Gaither: “Hey, you got a minute?”

Me: “Sure.”

Gaither:  “Did you hear about the man who was stabbed in front of the courthouse last week?  That was me.”

My mouth hangs open.

Gaither: “Yeah, it was me.”  He shakes his head.

Me: “You were stabbed?”

Gaither: “Yeah, five times, once in the side – he nicked my heart, once in the neck, once in the finger because I was trying to get the knife away from him, once in the back, and once here, “ pointing to his side.

I can still hardly speak.

Me: “What happened? Who did this? Did they get the guy?”

Gaither: “Yeah, they got him.  It was a guy who’s been coming through your breakfast line for a few weeks now.  He just got out of prison.  He had been camping over near where my friend and I do, and he didn’t like us.  He had said he was going to kill me, but I didn’t take him seriously.  I know now I should have.  I was just sitting there in front of the courthouse, cleaning out by backpack, so I had all my stuff strewn out.  I noticed he was looking at me, but I wasn’t really paying attention.  Next thing I knew, he started stabbing me. “ He points again to the wound on his side. “They sewed this one up and put staples in my neck.”  Gaither is wearing a hood – it was chilly this morning – and I notice his jaw and neck are swollen.  “Yeah, he left me for dead, just laying there in a pool of blood.  I stopped remembering at some point, ’cause when I woke up, somebody was telling me not to get up.  So somebody came and called the police.  When I woke up, the fire department was there, already rinsing the blood off the concrete slab.  I guess I almost bled out.”

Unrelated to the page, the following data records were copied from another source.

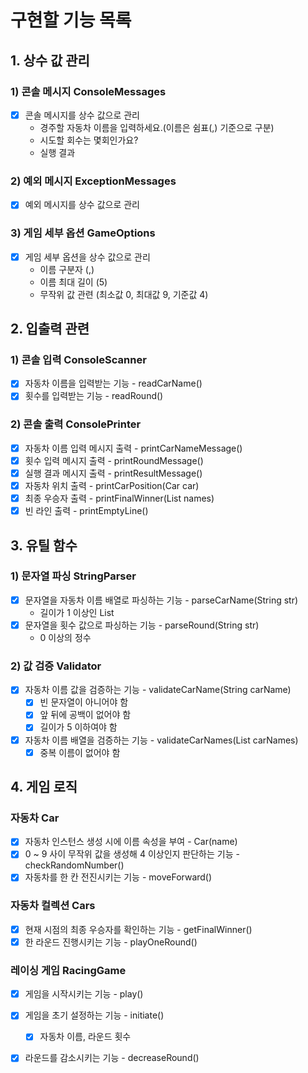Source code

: # 구현할 기능 목록

## 1. 상수 값 관리
### 1) 콘솔 메시지 ConsoleMessages
- [x] 콘솔 메시지를 상수 값으로 관리
  - 경주할 자동차 이름을 입력하세요.(이름은 쉼표(,) 기준으로 구분)
  - 시도할 회수는 몇회인가요?
  - 실행 결과

### 2) 예외 메시지 ExceptionMessages
- [x] 예외 메시지를 상수 값으로 관리

### 3) 게임 세부 옵션 GameOptions
- [x] 게임 세부 옵션을 상수 값으로 관리
  - 이름 구분자 (,)
  - 이름 최대 길이 (5)
  - 무작위 값 관련 (최소값 0, 최대값 9, 기준값 4)

## 2. 입출력 관련
### 1) 콘솔 입력 ConsoleScanner
- [x] 자동차 이름을 입력받는 기능 - readCarName()
- [x] 횟수를 입력받는 기능 - readRound()

### 2) 콘솔 출력 ConsolePrinter
- [x] 자동차 이름 입력 메시지 출력 - printCarNameMessage()
- [x] 횟수 입력 메시지 출력 - printRoundMessage()
- [x] 실행 결과 메시지 출력 - printResultMessage()
- [x] 자동차 위치 출력 - printCarPosition(Car car)
- [x] 최종 우승자 출력 - printFinalWinner(List<String> names)
- [x] 빈 라인 출력 - printEmptyLine()

## 3. 유틸 함수
### 1) 문자열 파싱 StringParser
- [x] 문자열을 자동차 이름 배열로 파싱하는 기능 - parseCarName(String str)
  - 길이가 1 이상인 List<String>
- [x] 문자열을 횟수 값으로 파싱하는 기능 - parseRound(String str)
  - 0 이상의 정수

### 2) 값 검증 Validator
- [x] 자동차 이름 값을 검증하는 기능 - validateCarName(String carName)
  - [x] 빈 문자열이 아니어야 함
  - [x] 앞 뒤에 공백이 없어야 함
  - [x] 길이가 5 이하여야 함
- [x] 자동차 이름 배열을 검증하는 기능 - validateCarNames(List<String> carNames)
  - [x] 중복 이름이 없어야 함

## 4. 게임 로직
### 자동차 Car
- [x] 자동차 인스턴스 생성 시에 이름 속성을 부여 - Car(name)
- [x] 0 ~ 9 사이 무작위 값을 생성해 4 이상인지 판단하는 기능 - checkRandomNumber()
- [x] 자동차를 한 칸 전진시키는 기능 - moveForward()

### 자동차 컬렉션 Cars
- [x] 현재 시점의 최종 우승자를 확인하는 기능 - getFinalWinner()
- [x] 한 라운드 진행시키는 기능 - playOneRound()

### 레이싱 게임 RacingGame
- [x] 게임을 시작시키는 기능 - play()
- [x] 게임을 초기 설정하는 기능 - initiate()
  - [x] 자동차 이름, 라운드 횟수
- [x] 라운드를 감소시키는 기능 - decreaseRound()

Me, speechless for a while, finally: “And they got the guy?”

Gaither: “Yeah, they got him.  It wasn’t very hard.  He was covered in blood.  I’m glad they got him.”

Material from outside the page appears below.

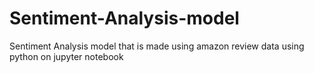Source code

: # Sentiment-Analysis-model
Sentiment Analysis model that is made using amazon review data using python on jupyter notebook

Me:  “Yeah, me too.  He belongs in prison. “

Gaither: “Yeah, he’ll be charged with attempted murder.”

And we talked for a while more.

Gaither: “Pray for me, okay?   Can you pray for me?”

Me: “Yes, I will pray for you.  And I’ll see you next week.  Love you, friend.”

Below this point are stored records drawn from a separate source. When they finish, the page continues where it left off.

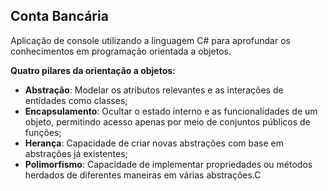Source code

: ﻿## Conta Bancária
 Aplicação de console utilizando a linguagem C# para aprofundar os conhecimentos em programação orientada a objetos.
 
**Quatro pilares da orientação a objetos:**<br />
 - **Abstração**: Modelar os atributos relevantes e as interações de entidades como classes;<br />
 - **Encapsulamento**: Ocultar o estado interno e as funcionalidades de um objeto, permitindo acesso apenas por meio de conjuntos públicos de funções;<br />
 - **Herança**: Capacidade de criar novas abstrações com base em abstrações já existentes;<br />
 - **Polimorfismo**: Capacidade de implementar propriedades ou métodos herdados de diferentes maneiras em várias abstrações.C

Gaither: “Love you too.  Stay safe.”

And he walks away.

I get in the car and call my friend, Shirley, “The Coffee Lady,” as our friends call her.  I tell her about the conversation.  And then I take a long walk, thinking and thinking.

So that brings us to right now.  And here’s what I have to say:

What in the world are we thinking?  Who do you know that does not deserve to be safe? What about the man who serves food and washes dishes in restaurants like K&W, where hundreds of people dine every week?  Just because you messed up at some point in your life, or you have a substance abuse issue, or you are not socially or mentally capable of getting your own housing, do you deserve to not be able to lock your door and sleep in a safe place?

When I was on the trail, I was thinking about Woogamonster, my twelve pound dog.  A pair of large owls have moved into the neighborhood and I won’t let him go outside alone at night now.  I couldn’t help but see the contrast.  Safety.

There has been a person capable of murder, the heinous act of stabbing Gaither multiple times, coming through our breakfast line on Monday mornings for the last few weeks.  And the other folks in line sleep outside, unsafe and exposed, every night.  I can’t wrap my head around that.  I just can’t.

Y’all, if we think it’s less costly to put people in the hospital, the revolving doors of the jails and prisons, and all the other services that are needed for folks dealing with homelessness, we are simply not thinking.

This is the United States of America.  We can afford to house every man, woman and child in this country.  So far, we haven’t had the will to do it as a nation.  But we could do it as a city.  Would I be willing to pay more taxes?  Yes, I would.  Would you?  Will you contact your City Councilman and ask them to figure out a way now to house people who are dealing with homelessness?